■ Supplied material ■
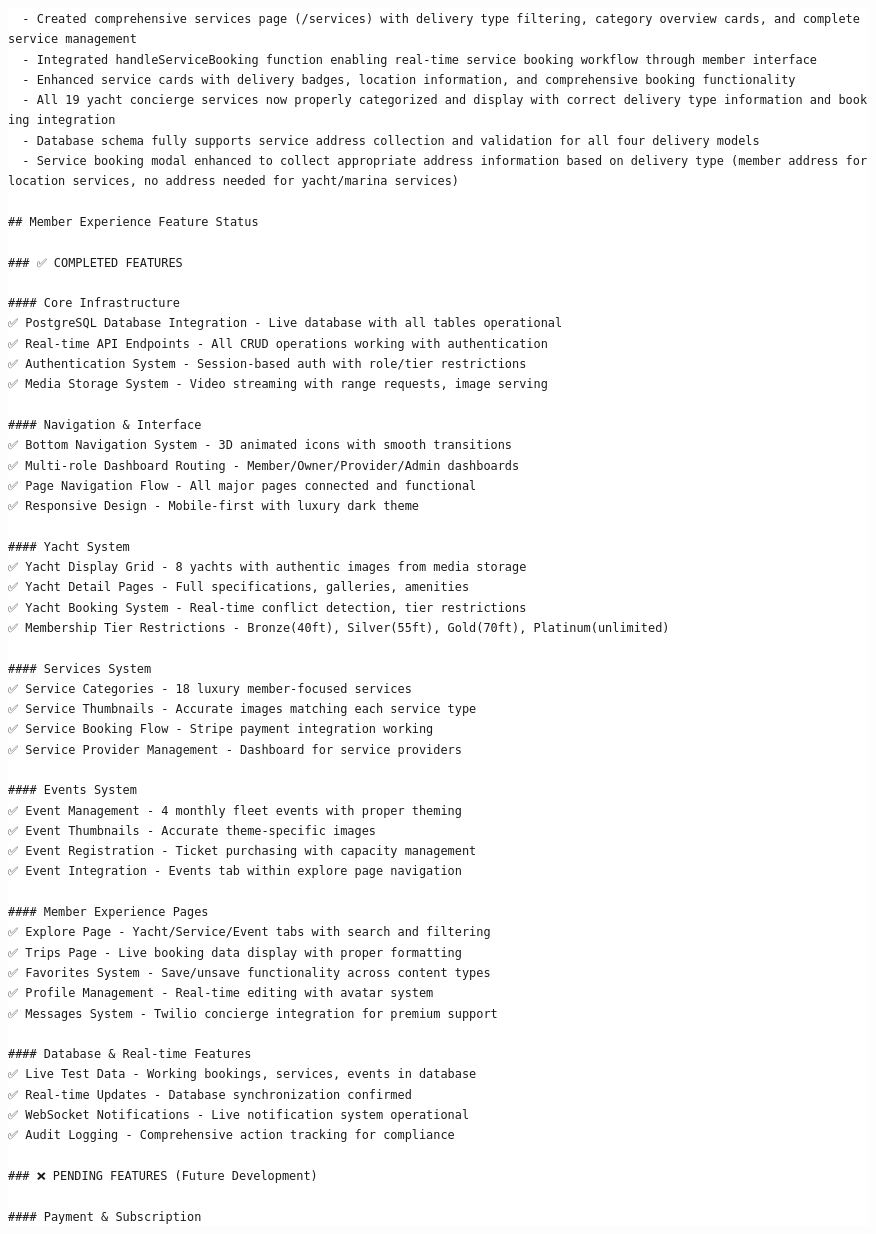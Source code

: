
 ```
  - Created comprehensive services page (/services) with delivery type filtering, category overview cards, and complete service management
  - Integrated handleServiceBooking function enabling real-time service booking workflow through member interface
  - Enhanced service cards with delivery badges, location information, and comprehensive booking functionality
  - All 19 yacht concierge services now properly categorized and display with correct delivery type information and booking integration
  - Database schema fully supports service address collection and validation for all four delivery models
  - Service booking modal enhanced to collect appropriate address information based on delivery type (member address for location services, no address needed for yacht/marina services)

## Member Experience Feature Status

### ✅ COMPLETED FEATURES

#### Core Infrastructure
✅ PostgreSQL Database Integration - Live database with all tables operational  
✅ Real-time API Endpoints - All CRUD operations working with authentication  
✅ Authentication System - Session-based auth with role/tier restrictions  
✅ Media Storage System - Video streaming with range requests, image serving  

#### Navigation & Interface
✅ Bottom Navigation System - 3D animated icons with smooth transitions  
✅ Multi-role Dashboard Routing - Member/Owner/Provider/Admin dashboards  
✅ Page Navigation Flow - All major pages connected and functional  
✅ Responsive Design - Mobile-first with luxury dark theme  

#### Yacht System
✅ Yacht Display Grid - 8 yachts with authentic images from media storage  
✅ Yacht Detail Pages - Full specifications, galleries, amenities  
✅ Yacht Booking System - Real-time conflict detection, tier restrictions  
✅ Membership Tier Restrictions - Bronze(40ft), Silver(55ft), Gold(70ft), Platinum(unlimited)  

#### Services System
✅ Service Categories - 18 luxury member-focused services  
✅ Service Thumbnails - Accurate images matching each service type  
✅ Service Booking Flow - Stripe payment integration working  
✅ Service Provider Management - Dashboard for service providers  

#### Events System
✅ Event Management - 4 monthly fleet events with proper theming  
✅ Event Thumbnails - Accurate theme-specific images  
✅ Event Registration - Ticket purchasing with capacity management  
✅ Event Integration - Events tab within explore page navigation  

#### Member Experience Pages
✅ Explore Page - Yacht/Service/Event tabs with search and filtering  
✅ Trips Page - Live booking data display with proper formatting  
✅ Favorites System - Save/unsave functionality across content types  
✅ Profile Management - Real-time editing with avatar system  
✅ Messages System - Twilio concierge integration for premium support  

#### Database & Real-time Features
✅ Live Test Data - Working bookings, services, events in database  
✅ Real-time Updates - Database synchronization confirmed  
✅ WebSocket Notifications - Live notification system operational  
✅ Audit Logging - Comprehensive action tracking for compliance  

### ❌ PENDING FEATURES (Future Development)

#### Payment & Subscription
```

■ What to do ■
Set down every entry exactly; omit the pictures.

■ Task output ■
Source code

:
 ```
  - Created comprehensive services page (/services) with delivery type filtering, category overview cards, and complete service management
  - Integrated handleServiceBooking function enabling real-time service booking workflow through member interface
  - Enhanced service cards with delivery badges, location information, and comprehensive booking functionality
  - All 19 yacht concierge services now properly categorized and display with correct delivery type information and booking integration
  - Database schema fully supports service address collection and validation for all four delivery models
  - Service booking modal enhanced to collect appropriate address information based on delivery type (member address for location services, no address needed for yacht/marina services)

## Member Experience Feature Status

### ✅ COMPLETED FEATURES

#### Core Infrastructure
✅ PostgreSQL Database Integration - Live database with all tables operational  
✅ Real-time API Endpoints - All CRUD operations working with authentication  
✅ Authentication System - Session-based auth with role/tier restrictions  
✅ Media Storage System - Video streaming with range requests, image serving  

#### Navigation & Interface
✅ Bottom Navigation System - 3D animated icons with smooth transitions  
✅ Multi-role Dashboard Routing - Member/Owner/Provider/Admin dashboards  
✅ Page Navigation Flow - All major pages connected and functional  
✅ Responsive Design - Mobile-first with luxury dark theme  

#### Yacht System
✅ Yacht Display Grid - 8 yachts with authentic images from media storage  
✅ Yacht Detail Pages - Full specifications, galleries, amenities  
✅ Yacht Booking System - Real-time conflict detection, tier restrictions  
✅ Membership Tier Restrictions - Bronze(40ft), Silver(55ft), Gold(70ft), Platinum(unlimited)  

#### Services System
✅ Service Categories - 18 luxury member-focused services  
✅ Service Thumbnails - Accurate images matching each service type  
✅ Service Booking Flow - Stripe payment integration working  
✅ Service Provider Management - Dashboard for service providers  

#### Events System
✅ Event Management - 4 monthly fleet events with proper theming  
✅ Event Thumbnails - Accurate theme-specific images  
✅ Event Registration - Ticket purchasing with capacity management  
✅ Event Integration - Events tab within explore page navigation  

#### Member Experience Pages
✅ Explore Page - Yacht/Service/Event tabs with search and filtering  
✅ Trips Page - Live booking data display with proper formatting  
✅ Favorites System - Save/unsave functionality across content types  
✅ Profile Management - Real-time editing with avatar system  
✅ Messages System - Twilio concierge integration for premium support  

#### Database & Real-time Features
✅ Live Test Data - Working bookings, services, events in database  
✅ Real-time Updates - Database synchronization confirmed  
✅ WebSocket Notifications - Live notification system operational  
✅ Audit Logging - Comprehensive action tracking for compliance  

### ❌ PENDING FEATURES (Future Development)

#### Payment & Subscription
```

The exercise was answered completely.